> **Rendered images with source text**
== Segment start ==

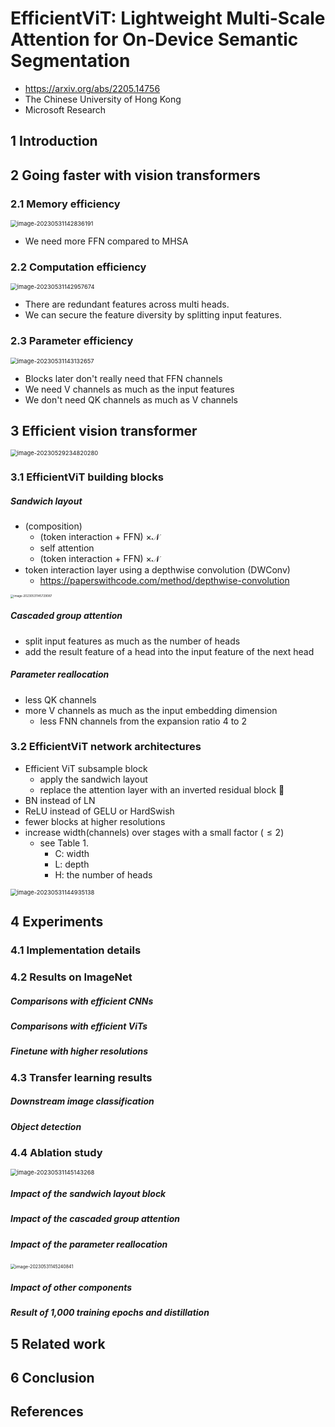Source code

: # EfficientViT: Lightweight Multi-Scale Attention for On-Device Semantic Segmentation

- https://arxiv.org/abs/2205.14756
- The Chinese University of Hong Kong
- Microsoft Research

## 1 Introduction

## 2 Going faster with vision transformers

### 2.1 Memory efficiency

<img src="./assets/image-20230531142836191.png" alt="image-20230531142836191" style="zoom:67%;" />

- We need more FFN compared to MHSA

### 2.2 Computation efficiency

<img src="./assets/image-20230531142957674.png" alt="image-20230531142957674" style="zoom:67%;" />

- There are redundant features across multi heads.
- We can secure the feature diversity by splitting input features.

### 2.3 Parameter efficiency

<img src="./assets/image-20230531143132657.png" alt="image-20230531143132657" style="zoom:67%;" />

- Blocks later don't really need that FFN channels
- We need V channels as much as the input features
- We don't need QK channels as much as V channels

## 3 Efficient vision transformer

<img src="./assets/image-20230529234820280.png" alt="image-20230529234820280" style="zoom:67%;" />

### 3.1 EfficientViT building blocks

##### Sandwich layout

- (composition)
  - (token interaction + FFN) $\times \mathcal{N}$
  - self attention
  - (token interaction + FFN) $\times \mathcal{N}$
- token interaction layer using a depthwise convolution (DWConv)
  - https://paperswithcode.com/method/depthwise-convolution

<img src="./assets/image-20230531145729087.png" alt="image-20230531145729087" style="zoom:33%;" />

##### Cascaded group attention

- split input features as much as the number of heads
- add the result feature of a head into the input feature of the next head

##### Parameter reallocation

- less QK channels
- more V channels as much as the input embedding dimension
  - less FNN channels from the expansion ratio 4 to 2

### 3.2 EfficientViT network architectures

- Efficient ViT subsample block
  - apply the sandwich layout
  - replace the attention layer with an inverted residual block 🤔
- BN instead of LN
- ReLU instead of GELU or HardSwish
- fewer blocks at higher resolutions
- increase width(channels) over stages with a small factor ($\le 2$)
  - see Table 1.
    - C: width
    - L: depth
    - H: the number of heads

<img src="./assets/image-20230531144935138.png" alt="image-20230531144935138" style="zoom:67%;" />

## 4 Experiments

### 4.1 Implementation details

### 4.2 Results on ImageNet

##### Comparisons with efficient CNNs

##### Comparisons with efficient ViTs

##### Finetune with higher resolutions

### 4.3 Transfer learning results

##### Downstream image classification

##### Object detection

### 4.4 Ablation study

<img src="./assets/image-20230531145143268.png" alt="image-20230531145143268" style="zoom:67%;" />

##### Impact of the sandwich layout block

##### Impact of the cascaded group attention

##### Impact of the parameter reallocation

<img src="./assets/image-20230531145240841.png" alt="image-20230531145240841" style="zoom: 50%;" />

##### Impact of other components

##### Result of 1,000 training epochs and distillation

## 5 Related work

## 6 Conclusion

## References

== Segment end ==

> **EXERCISE PROMPT**
The records above should be returned word for word, with every picture left out.

> **WRITTEN REPLY**
Source code

: # EfficientViT: Lightweight Multi-Scale Attention for On-Device Semantic Segmentation

- https://arxiv.org/abs/2205.14756
- The Chinese University of Hong Kong
- Microsoft Research

## 1 Introduction

## 2 Going faster with vision transformers

### 2.1 Memory efficiency

<img src="./assets/image-20230531142836191.png" alt="image-20230531142836191" style="zoom:67%;" />

- We need more FFN compared to MHSA

### 2.2 Computation efficiency

<img src="./assets/image-20230531142957674.png" alt="image-20230531142957674" style="zoom:67%;" />

- There are redundant features across multi heads.
- We can secure the feature diversity by splitting input features.

### 2.3 Parameter efficiency

<img src="./assets/image-20230531143132657.png" alt="image-20230531143132657" style="zoom:67%;" />

- Blocks later don't really need that FFN channels
- We need V channels as much as the input features
- We don't need QK channels as much as V channels

## 3 Efficient vision transformer

<img src="./assets/image-20230529234820280.png" alt="image-20230529234820280" style="zoom:67%;" />

### 3.1 EfficientViT building blocks

##### Sandwich layout

- (composition)
  - (token interaction + FFN) $\times \mathcal{N}$
  - self attention
  - (token interaction + FFN) $\times \mathcal{N}$
- token interaction layer using a depthwise convolution (DWConv)
  - https://paperswithcode.com/method/depthwise-convolution

<img src="./assets/image-20230531145729087.png" alt="image-20230531145729087" style="zoom:33%;" />

##### Cascaded group attention

- split input features as much as the number of heads
- add the result feature of a head into the input feature of the next head

##### Parameter reallocation

- less QK channels
- more V channels as much as the input embedding dimension
  - less FNN channels from the expansion ratio 4 to 2

### 3.2 EfficientViT network architectures

- Efficient ViT subsample block
  - apply the sandwich layout
  - replace the attention layer with an inverted residual block 🤔
- BN instead of LN
- ReLU instead of GELU or HardSwish
- fewer blocks at higher resolutions
- increase width(channels) over stages with a small factor ($\le 2$)
  - see Table 1.
    - C: width
    - L: depth
    - H: the number of heads

<img src="./assets/image-20230531144935138.png" alt="image-20230531144935138" style="zoom:67%;" />

## 4 Experiments

### 4.1 Implementation details

### 4.2 Results on ImageNet

##### Comparisons with efficient CNNs

##### Comparisons with efficient ViTs

##### Finetune with higher resolutions

### 4.3 Transfer learning results

##### Downstream image classification

##### Object detection

### 4.4 Ablation study

<img src="./assets/image-20230531145143268.png" alt="image-20230531145143268" style="zoom:67%;" />

##### Impact of the sandwich layout block

##### Impact of the cascaded group attention

##### Impact of the parameter reallocation

<img src="./assets/image-20230531145240841.png" alt="image-20230531145240841" style="zoom: 50%;" />

##### Impact of other components

##### Result of 1,000 training epochs and distillation

## 5 Related work

## 6 Conclusion

## References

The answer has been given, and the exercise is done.